» **Given entries**

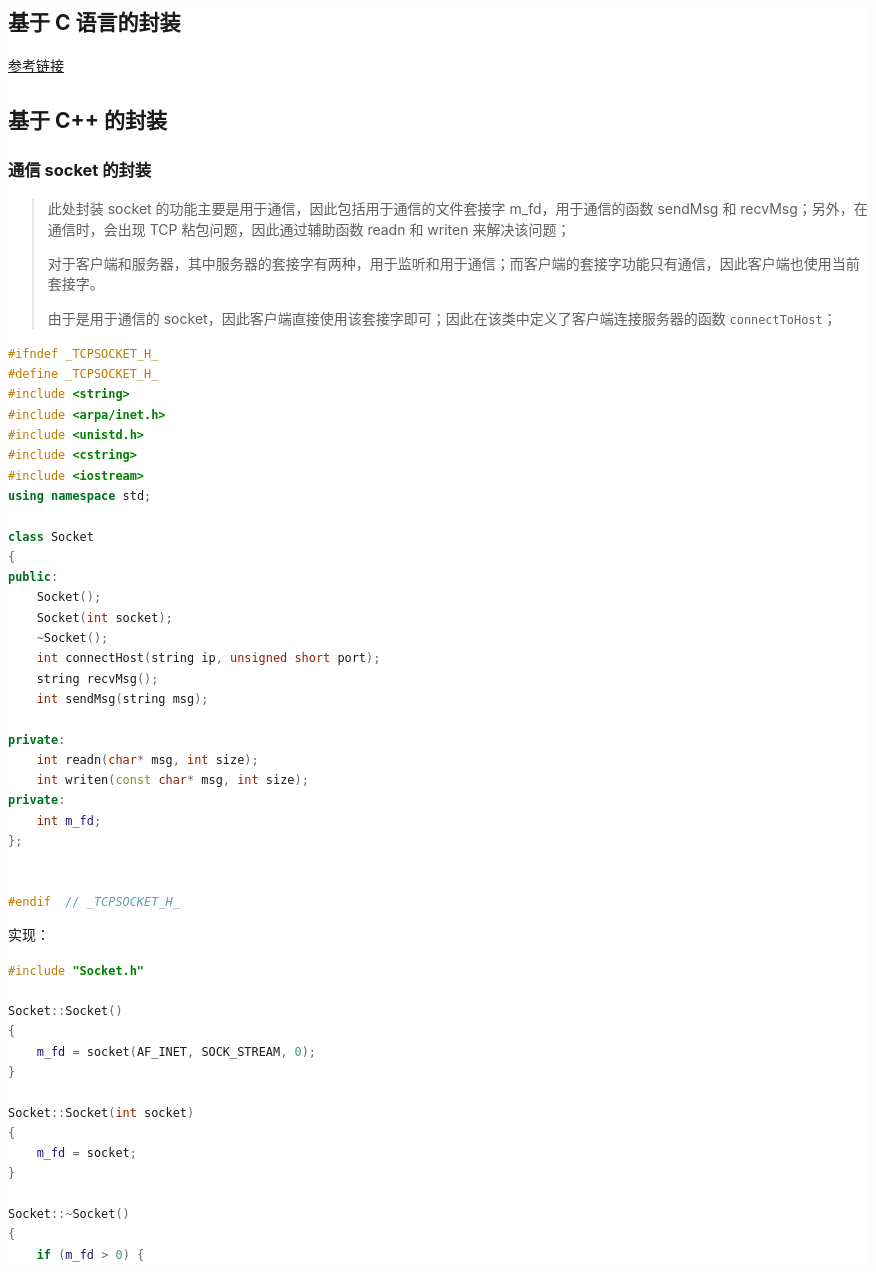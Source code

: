 ## 基于 C 语言的封装

[参考链接](https://subingwen.cn/linux/socket-class/)

## 基于 C++ 的封装

### 通信 socket 的封装

> 此处封装 socket 的功能主要是用于通信，因此包括用于通信的文件套接字 m_fd，用于通信的函数 sendMsg 和 recvMsg；另外，在通信时，会出现 TCP 粘包问题，因此通过辅助函数 readn 和 writen 来解决该问题；
>
> 对于客户端和服务器，其中服务器的套接字有两种，用于监听和用于通信；而客户端的套接字功能只有通信，因此客户端也使用当前套接字。
>
> 由于是用于通信的 socket，因此客户端直接使用该套接字即可；因此在该类中定义了客户端连接服务器的函数 `connectToHost`；

```cpp
#ifndef _TCPSOCKET_H_
#define _TCPSOCKET_H_
#include <string>
#include <arpa/inet.h>
#include <unistd.h>
#include <cstring>
#include <iostream>
using namespace std;

class Socket
{
public:
    Socket();
    Socket(int socket);
    ~Socket();
    int connectHost(string ip, unsigned short port);
    string recvMsg();
    int sendMsg(string msg);

private:
    int readn(char* msg, int size);
    int writen(const char* msg, int size);
private:
    int m_fd;
};


#endif  // _TCPSOCKET_H_
```

实现：

```cpp
#include "Socket.h"

Socket::Socket()
{
    m_fd = socket(AF_INET, SOCK_STREAM, 0);
}

Socket::Socket(int socket)
{
    m_fd = socket;
}

Socket::~Socket()
{
    if (m_fd > 0) {
```
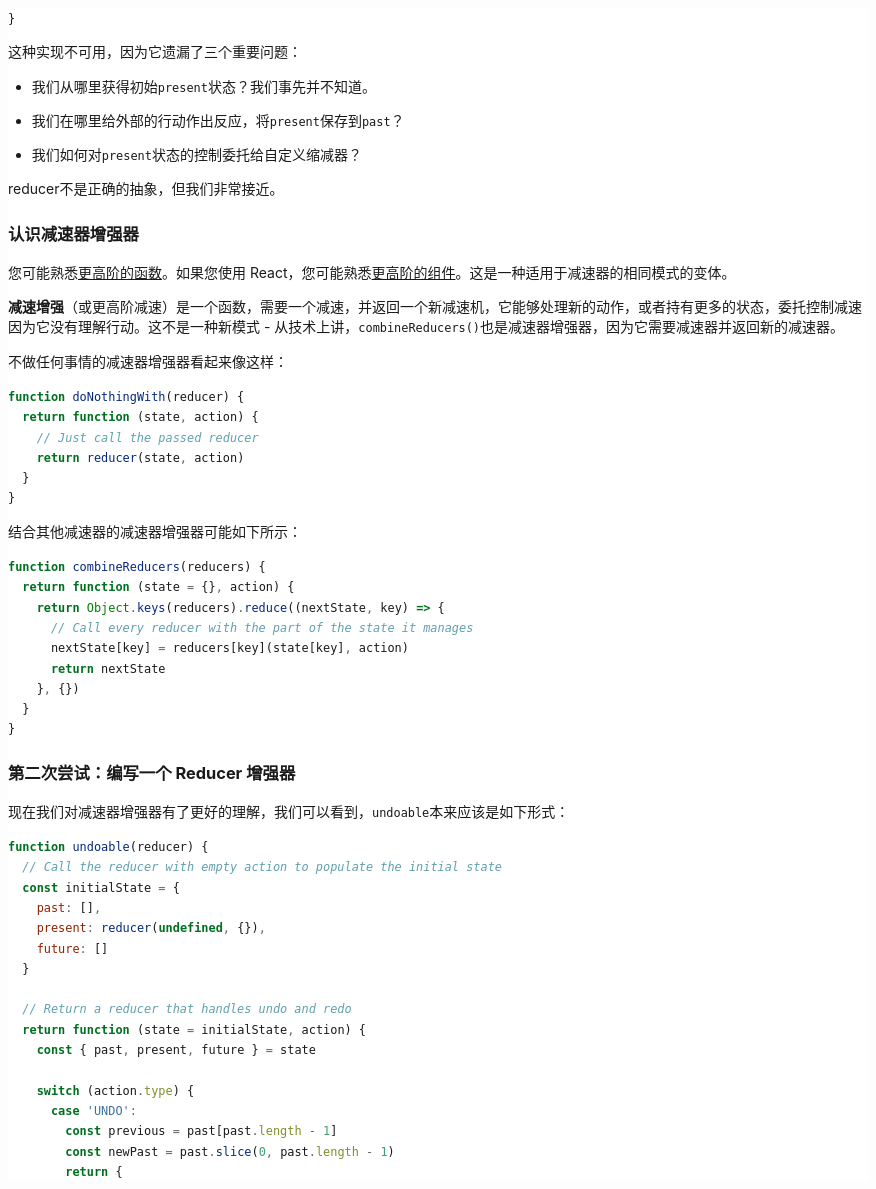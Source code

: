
 ```javascript
}
```

这种实现不可用，因为它遗漏了三个重要问题：

- 我们从哪里获得初始`present`状态？我们事先并不知道。

- 我们在哪里给外部的行动作出反应，将`present`保存到`past`？

- 我们如何对`present`状态的控制委托给自定义缩减器？

reducer不是正确的抽象，但我们非常接近。

### 认识减速器增强器

您可能熟悉[更高阶的函数](https://en.wikipedia.org/wiki/Higher-order_function)。如果您使用 React，您可能熟悉[更高阶的组件](https://medium.com/@dan_abramov/mixins-are-dead-long-live-higher-order-components-94a0d2f9e750)。这是一种适用于减速器的相同模式的变体。

**减速增强**（或更高阶减速）是一个函数，需要一个减速，并返回一个新减速机，它能够处理新的动作，或者持有更多的状态，委托控制减速因为它没有理解行动。这不是一种新模式 - 从技术上讲，`combineReducers()`也是减速器增强器，因为它需要减速器并返回新的减速器。

不做任何事情的减速器增强器看起来像这样：

```javascript
function doNothingWith(reducer) {
  return function (state, action) {
    // Just call the passed reducer
    return reducer(state, action)
  }
}
```

结合其他减速器的减速器增强器可能如下所示：

```javascript
function combineReducers(reducers) {
  return function (state = {}, action) {
    return Object.keys(reducers).reduce((nextState, key) => {
      // Call every reducer with the part of the state it manages
      nextState[key] = reducers[key](state[key], action)
      return nextState
    }, {})
  }
}
```

### 第二次尝试：编写一个 Reducer 增强器

现在我们对减速器增强器有了更好的理解，我们可以看到，`undoable`本来应该是如下形式：

```javascript
function undoable(reducer) {
  // Call the reducer with empty action to populate the initial state
  const initialState = {
    past: [],
    present: reducer(undefined, {}),
    future: []
  }

  // Return a reducer that handles undo and redo
  return function (state = initialState, action) {
    const { past, present, future } = state

    switch (action.type) {
      case 'UNDO':
        const previous = past[past.length - 1]
        const newPast = past.slice(0, past.length - 1)
        return {
```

» **To do**
Only the lines containing the word "nextState" should be returned from the data above.

» **Expected answer**
    return Object.keys(reducers).reduce((nextState, key) => {
      nextState[key] = reducers[key](state[key], action)
      return nextState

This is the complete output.